[Plain-text document sources]
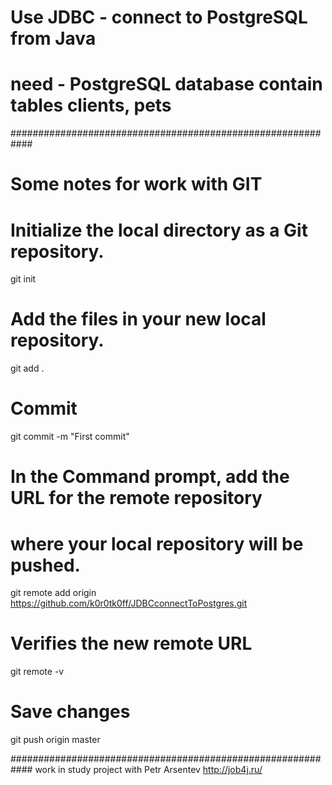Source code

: # Use JDBC - connect to PostgreSQL from Java
# need - PostgreSQL database contain tables clients, pets 

############################################################
# Some notes for work with GIT

# Initialize the local directory as a Git repository.
git init

# Add the files in your new local repository.
git add .

# Commit
git commit -m "First commit"

# In the Command prompt, add the URL for the remote repository 
# where your local repository will be pushed.
git remote add origin https://github.com/k0r0tk0ff/JDBCconnectToPostgres.git

# Verifies the new remote URL
git remote -v

# Save changes
git push origin master




############################################################ 
work in study project with Petr Arsentev 
http://job4j.ru/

WHAT THIS TASK INVOLVES —
For the word "origin", find all matching lines in the entries above and copy them out.

RESPONSE BOX —
git remote add origin https://github.com/k0r0tk0ff/JDBCconnectToPostgres.git
git push origin master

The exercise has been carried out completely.